Prompt: Please give back each line of the listing, unchanged in every word.

########

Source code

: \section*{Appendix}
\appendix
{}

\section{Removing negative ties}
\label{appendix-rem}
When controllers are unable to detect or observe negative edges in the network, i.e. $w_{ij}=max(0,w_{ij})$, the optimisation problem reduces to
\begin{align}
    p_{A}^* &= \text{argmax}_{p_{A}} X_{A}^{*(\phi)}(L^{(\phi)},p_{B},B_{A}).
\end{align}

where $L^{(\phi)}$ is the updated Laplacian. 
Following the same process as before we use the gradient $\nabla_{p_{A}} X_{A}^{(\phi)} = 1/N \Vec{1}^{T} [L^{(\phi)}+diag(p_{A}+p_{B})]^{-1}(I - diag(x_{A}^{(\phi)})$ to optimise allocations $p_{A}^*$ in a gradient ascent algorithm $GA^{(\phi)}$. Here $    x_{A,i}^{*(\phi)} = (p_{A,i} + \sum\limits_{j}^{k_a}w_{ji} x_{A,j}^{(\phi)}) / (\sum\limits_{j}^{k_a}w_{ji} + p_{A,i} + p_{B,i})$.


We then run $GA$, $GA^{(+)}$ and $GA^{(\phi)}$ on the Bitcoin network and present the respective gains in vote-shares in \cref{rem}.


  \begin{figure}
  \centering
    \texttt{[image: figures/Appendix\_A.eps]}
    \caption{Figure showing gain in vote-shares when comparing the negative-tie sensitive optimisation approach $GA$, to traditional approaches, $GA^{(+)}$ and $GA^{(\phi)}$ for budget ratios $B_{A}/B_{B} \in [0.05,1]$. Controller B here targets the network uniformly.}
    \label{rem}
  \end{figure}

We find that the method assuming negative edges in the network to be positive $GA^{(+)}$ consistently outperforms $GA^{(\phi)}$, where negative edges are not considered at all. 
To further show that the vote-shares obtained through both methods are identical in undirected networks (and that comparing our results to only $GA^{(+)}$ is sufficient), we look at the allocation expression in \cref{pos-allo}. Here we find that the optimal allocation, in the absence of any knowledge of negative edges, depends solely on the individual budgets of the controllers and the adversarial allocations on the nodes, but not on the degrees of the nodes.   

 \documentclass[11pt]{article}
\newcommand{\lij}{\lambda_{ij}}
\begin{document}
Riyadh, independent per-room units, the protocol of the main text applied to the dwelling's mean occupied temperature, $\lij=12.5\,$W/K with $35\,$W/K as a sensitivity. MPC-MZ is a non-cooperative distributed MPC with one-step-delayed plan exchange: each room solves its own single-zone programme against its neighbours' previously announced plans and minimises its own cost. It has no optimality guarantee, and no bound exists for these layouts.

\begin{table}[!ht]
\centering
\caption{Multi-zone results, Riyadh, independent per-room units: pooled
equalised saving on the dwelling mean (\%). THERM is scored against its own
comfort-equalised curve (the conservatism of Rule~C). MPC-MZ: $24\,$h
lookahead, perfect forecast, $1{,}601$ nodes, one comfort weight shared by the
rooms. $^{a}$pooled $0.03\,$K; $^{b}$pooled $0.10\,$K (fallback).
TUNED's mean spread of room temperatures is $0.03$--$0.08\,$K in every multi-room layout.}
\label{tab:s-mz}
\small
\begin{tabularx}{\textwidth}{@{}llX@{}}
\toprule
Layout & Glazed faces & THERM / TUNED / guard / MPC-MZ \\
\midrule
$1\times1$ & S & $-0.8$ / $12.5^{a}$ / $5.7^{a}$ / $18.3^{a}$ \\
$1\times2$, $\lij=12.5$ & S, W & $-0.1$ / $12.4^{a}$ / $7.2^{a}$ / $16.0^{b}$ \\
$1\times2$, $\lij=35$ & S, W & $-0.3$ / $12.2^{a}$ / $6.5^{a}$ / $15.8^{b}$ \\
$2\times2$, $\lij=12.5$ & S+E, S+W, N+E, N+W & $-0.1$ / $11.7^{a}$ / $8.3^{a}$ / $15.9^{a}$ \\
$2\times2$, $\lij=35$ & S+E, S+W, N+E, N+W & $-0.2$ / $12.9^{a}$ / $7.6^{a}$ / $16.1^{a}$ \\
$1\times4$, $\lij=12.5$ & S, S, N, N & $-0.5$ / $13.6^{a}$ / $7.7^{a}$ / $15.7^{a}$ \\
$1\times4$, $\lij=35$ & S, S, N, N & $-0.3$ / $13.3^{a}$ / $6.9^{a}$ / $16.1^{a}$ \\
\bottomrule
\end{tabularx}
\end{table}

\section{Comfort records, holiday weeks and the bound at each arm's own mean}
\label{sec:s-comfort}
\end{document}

########

Response to the exercise:
Source code

: \section*{Appendix}
\appendix
{}

\section{Removing negative ties}
\label{appendix-rem}
When controllers are unable to detect or observe negative edges in the network, i.e. $w_{ij}=max(0,w_{ij})$, the optimisation problem reduces to
\begin{align}
    p_{A}^* &= \text{argmax}_{p_{A}} X_{A}^{*(\phi)}(L^{(\phi)},p_{B},B_{A}).
\end{align}

where $L^{(\phi)}$ is the updated Laplacian. 
Following the same process as before we use the gradient $\nabla_{p_{A}} X_{A}^{(\phi)} = 1/N \Vec{1}^{T} [L^{(\phi)}+diag(p_{A}+p_{B})]^{-1}(I - diag(x_{A}^{(\phi)})$ to optimise allocations $p_{A}^*$ in a gradient ascent algorithm $GA^{(\phi)}$. Here $    x_{A,i}^{*(\phi)} = (p_{A,i} + \sum\limits_{j}^{k_a}w_{ji} x_{A,j}^{(\phi)}) / (\sum\limits_{j}^{k_a}w_{ji} + p_{A,i} + p_{B,i})$.


We then run $GA$, $GA^{(+)}$ and $GA^{(\phi)}$ on the Bitcoin network and present the respective gains in vote-shares in \cref{rem}.


  \begin{figure}
  \centering
    \texttt{[image: figures/Appendix\_A.eps]}
    \caption{Figure showing gain in vote-shares when comparing the negative-tie sensitive optimisation approach $GA$, to traditional approaches, $GA^{(+)}$ and $GA^{(\phi)}$ for budget ratios $B_{A}/B_{B} \in [0.05,1]$. Controller B here targets the network uniformly.}
    \label{rem}
  \end{figure}

We find that the method assuming negative edges in the network to be positive $GA^{(+)}$ consistently outperforms $GA^{(\phi)}$, where negative edges are not considered at all. 
To further show that the vote-shares obtained through both methods are identical in undirected networks (and that comparing our results to only $GA^{(+)}$ is sufficient), we look at the allocation expression in \cref{pos-allo}. Here we find that the optimal allocation, in the absence of any knowledge of negative edges, depends solely on the individual budgets of the controllers and the adversarial allocations on the nodes, but not on the degrees of the nodes.   

 \documentclass[11pt]{article}
\newcommand{\lij}{\lambda_{ij}}
\begin{document}
Riyadh, independent per-room units, the protocol of the main text applied to the dwelling's mean occupied temperature, $\lij=12.5\,$W/K with $35\,$W/K as a sensitivity. MPC-MZ is a non-cooperative distributed MPC with one-step-delayed plan exchange: each room solves its own single-zone programme against its neighbours' previously announced plans and minimises its own cost. It has no optimality guarantee, and no bound exists for these layouts.

\begin{table}[!ht]
\centering
\caption{Multi-zone results, Riyadh, independent per-room units: pooled
equalised saving on the dwelling mean (\%). THERM is scored against its own
comfort-equalised curve (the conservatism of Rule~C). MPC-MZ: $24\,$h
lookahead, perfect forecast, $1{,}601$ nodes, one comfort weight shared by the
rooms. $^{a}$pooled $0.03\,$K; $^{b}$pooled $0.10\,$K (fallback).
TUNED's mean spread of room temperatures is $0.03$--$0.08\,$K in every multi-room layout.}
\label{tab:s-mz}
\small
\begin{tabularx}{\textwidth}{@{}llX@{}}
\toprule
Layout & Glazed faces & THERM / TUNED / guard / MPC-MZ \\
\midrule
$1\times1$ & S & $-0.8$ / $12.5^{a}$ / $5.7^{a}$ / $18.3^{a}$ \\
$1\times2$, $\lij=12.5$ & S, W & $-0.1$ / $12.4^{a}$ / $7.2^{a}$ / $16.0^{b}$ \\
$1\times2$, $\lij=35$ & S, W & $-0.3$ / $12.2^{a}$ / $6.5^{a}$ / $15.8^{b}$ \\
$2\times2$, $\lij=12.5$ & S+E, S+W, N+E, N+W & $-0.1$ / $11.7^{a}$ / $8.3^{a}$ / $15.9^{a}$ \\
$2\times2$, $\lij=35$ & S+E, S+W, N+E, N+W & $-0.2$ / $12.9^{a}$ / $7.6^{a}$ / $16.1^{a}$ \\
$1\times4$, $\lij=12.5$ & S, S, N, N & $-0.5$ / $13.6^{a}$ / $7.7^{a}$ / $15.7^{a}$ \\
$1\times4$, $\lij=35$ & S, S, N, N & $-0.3$ / $13.3^{a}$ / $6.9^{a}$ / $16.1^{a}$ \\
\bottomrule
\end{tabularx}
\end{table}

\section{Comfort records, holiday weeks and the bound at each arm's own mean}
\label{sec:s-comfort}
\end{document}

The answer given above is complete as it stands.